Introduce candor by encouraging loads of feedback.
Remove controls such as vacation, travel, and expense policies.
Strengthen talent density by paying top of market.
Increase candor by emphasizing organizational transparency.
Release more controls such as decision-making approval.
Max-up talent density by implementing the Keeper Test.
Max-up candor by creating circles of feedback.
Eliminate most controls by leading with context not control.
We learned that a company with really dense talent is a company everyone wants to work for. High performers especially thrive in environments where the overall talent density is high.
Our employees were learning more from one another and teams were accomplishing more—faster. This was increasing individual motivation and satisfaction and leading the entire company to get more done. We found that being surrounded by the best catapulted already good work to a whole new level.
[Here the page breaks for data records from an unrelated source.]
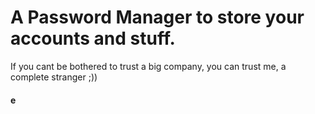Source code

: # A Password Manager to store your accounts and stuff.
If you cant be bothered to trust a big company, you can trust me, a complete stranger ;))
#### e
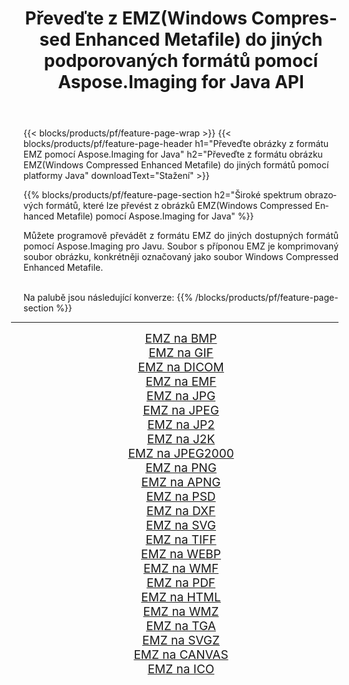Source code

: ﻿---
title: Převeďte z EMZ(Windows Compressed Enhanced Metafile) do jiných podporovaných formátů pomocí Aspose.Imaging for Java API 
weight: 3920
url: /cs/java/conversion/from/emz/ 
lang: cs
langdirlevel: 2
locales: zh-hans,ja,it,ru,de,es,fr,nl,id,lt,pl,pt,vi,tr,ko,zh-hant,ar,hi,th,sv,cs,uk,he
description: Aspose.Imaging lze snadno převést z formátu EMZ(Windows Compressed Enhanced Metafile) do jiných formátů pomocí platformy Java
---

{{< blocks/products/pf/feature-page-wrap >}}
{{< blocks/products/pf/feature-page-header h1="Převeďte obrázky z formátu EMZ pomocí Aspose.Imaging for Java" h2="Převeďte z formátu obrázku EMZ(Windows Compressed Enhanced Metafile) do jiných formátů pomocí platformy Java" downloadText="Stažení" >}}


{{% blocks/products/pf/feature-page-section  h2="Široké spektrum obrazových formátů, které lze převést z obrázků EMZ(Windows Compressed Enhanced Metafile) pomocí Aspose.Imaging for Java" %}}
<p align=justify>Můžete programově převádět z formátu EMZ do jiných dostupných formátů pomocí
Aspose.Imaging pro Javu. Soubor s příponou EMZ je komprimovaný soubor obrázku, konkrétněji označovaný jako soubor Windows Compressed Enhanced Metafile.</p>
<br/>
Na palubě jsou následující konverze:
{{% /blocks/products/pf/feature-page-section %}}
<div class="container-fluid productfamilypage bg-gray">
    <div class="convertypes bg-gray agp-content section">
        <div class="container">
		<hr style="margin-left:-20px;"/>
		<div class="row other-converters" style="gap: 10px;font-size: 19px;text-align:center;">
		    <div class='col-md-2 other-converter remove-lp remove-rp'><a href="/imaging/cs/java/conversion/emz-to-bmp/" style="padding:15px;">EMZ na BMP</a></div><div class='col-md-2 other-converter remove-lp remove-rp'><a href="/imaging/cs/java/conversion/emz-to-gif/" style="padding:15px;">EMZ na GIF</a></div><div class='col-md-2 other-converter remove-lp remove-rp'><a href="/imaging/cs/java/conversion/emz-to-dicom/" style="padding:15px;">EMZ na DICOM</a></div><div class='col-md-2 other-converter remove-lp remove-rp'><a href="/imaging/cs/java/conversion/emz-to-emf/" style="padding:15px;">EMZ na EMF</a></div><div class='col-md-2 other-converter remove-lp remove-rp'><a href="/imaging/cs/java/conversion/emz-to-jpg/" style="padding:15px;">EMZ na JPG</a></div><div class='col-md-2 other-converter remove-lp remove-rp'><a href="/imaging/cs/java/conversion/emz-to-jpeg/" style="padding:15px;">EMZ na JPEG</a></div><div class='col-md-2 other-converter remove-lp remove-rp'><a href="/imaging/cs/java/conversion/emz-to-jp2/" style="padding:15px;">EMZ na JP2</a></div><div class='col-md-2 other-converter remove-lp remove-rp'><a href="/imaging/cs/java/conversion/emz-to-j2k/" style="padding:15px;">EMZ na J2K</a></div><div class='col-md-2 other-converter remove-lp remove-rp'><a href="/imaging/cs/java/conversion/emz-to-jpeg2000/" style="padding:15px;">EMZ na JPEG2000</a></div><div class='col-md-2 other-converter remove-lp remove-rp'><a href="/imaging/cs/java/conversion/emz-to-png/" style="padding:15px;">EMZ na PNG</a></div><div class='col-md-2 other-converter remove-lp remove-rp'><a href="/imaging/cs/java/conversion/emz-to-apng/" style="padding:15px;">EMZ na APNG</a></div><div class='col-md-2 other-converter remove-lp remove-rp'><a href="/imaging/cs/java/conversion/emz-to-psd/" style="padding:15px;">EMZ na PSD</a></div><div class='col-md-2 other-converter remove-lp remove-rp'><a href="/imaging/cs/java/conversion/emz-to-dxf/" style="padding:15px;">EMZ na DXF</a></div><div class='col-md-2 other-converter remove-lp remove-rp'><a href="/imaging/cs/java/conversion/emz-to-svg/" style="padding:15px;">EMZ na SVG</a></div><div class='col-md-2 other-converter remove-lp remove-rp'><a href="/imaging/cs/java/conversion/emz-to-tiff/" style="padding:15px;">EMZ na TIFF</a></div><div class='col-md-2 other-converter remove-lp remove-rp'><a href="/imaging/cs/java/conversion/emz-to-webp/" style="padding:15px;">EMZ na WEBP</a></div><div class='col-md-2 other-converter remove-lp remove-rp'><a href="/imaging/cs/java/conversion/emz-to-wmf/" style="padding:15px;">EMZ na WMF</a></div><div class='col-md-2 other-converter remove-lp remove-rp'><a href="/imaging/cs/java/conversion/emz-to-pdf/" style="padding:15px;">EMZ na PDF</a></div><div class='col-md-2 other-converter remove-lp remove-rp'><a href="/imaging/cs/java/conversion/emz-to-html/" style="padding:15px;">EMZ na HTML</a></div><div class='col-md-2 other-converter remove-lp remove-rp'><a href="/imaging/cs/java/conversion/emz-to-wmz/" style="padding:15px;">EMZ na WMZ</a></div><div class='col-md-2 other-converter remove-lp remove-rp'><a href="/imaging/cs/java/conversion/emz-to-tga/" style="padding:15px;">EMZ na TGA</a></div><div class='col-md-2 other-converter remove-lp remove-rp'><a href="/imaging/cs/java/conversion/emz-to-svgz/" style="padding:15px;">EMZ na SVGZ</a></div><div class='col-md-2 other-converter remove-lp remove-rp'><a href="/imaging/cs/java/conversion/emz-to-canvas/" style="padding:15px;">EMZ na CANVAS</a></div><div class='col-md-2 other-converter remove-lp remove-rp'><a href="/imaging/cs/java/conversion/emz-to-ico/" style="padding:15px;">EMZ na ICO</a></div>
                </div>
        </div>
    </div>
</div>
<br/>

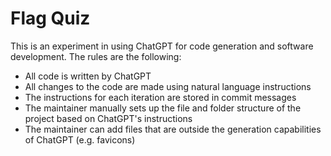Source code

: # Flag Quiz

This is an experiment in using ChatGPT for code generation and software development. The rules are the following:
* All code is written by ChatGPT
* All changes to the code are made using natural language instructions
* The instructions for each iteration are stored in commit messages
* The maintainer manually sets up the file and folder structure of the project based on ChatGPT's instructions
* The maintainer can add files that are outside the generation capabilities of ChatGPT (e.g. favicons)
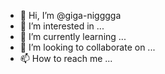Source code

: - 👋 Hi, I’m @giga-nigggga
- 👀 I’m interested in ...
- 🌱 I’m currently learning ...
- 💞️ I’m looking to collaborate on ...
- 📫 How to reach me ...

<!---
giga-nigggga/giga-nigggga is a ✨ special ✨ repository because its `README.md` (this file) appears on your GitHub profile.
You can click the Preview link to take a look at your changes.
--->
But people are less creative when they don’t know whether or not they’ll get paid extra. Big salaries, not merit bonuses, are good for innovation.
In order to fortify the talent density in your workforce, for all creative roles hire one exceptional employee instead of ten or more average ones. Hire this amazing person at the top of whatever range they are worth on the market. Adjust their salary at least annually in order to continue to offer them more than competitors would. If you can’t afford to pay your best employees top of market, then let go of some of the less fabulous people in order to do so. That way, the talent will become even denser.
To achieve the highest level of talent density you have to be prepared to make tough calls. If you’re serious about talent density, you have to get in the habit of doing something a lot harder: firing a good employee when you think you can get a great one.
One of the reasons this is so difficult in many companies is because business leaders are continually telling their employees, “We are a family.” But a high-talent-density work environment is not a family.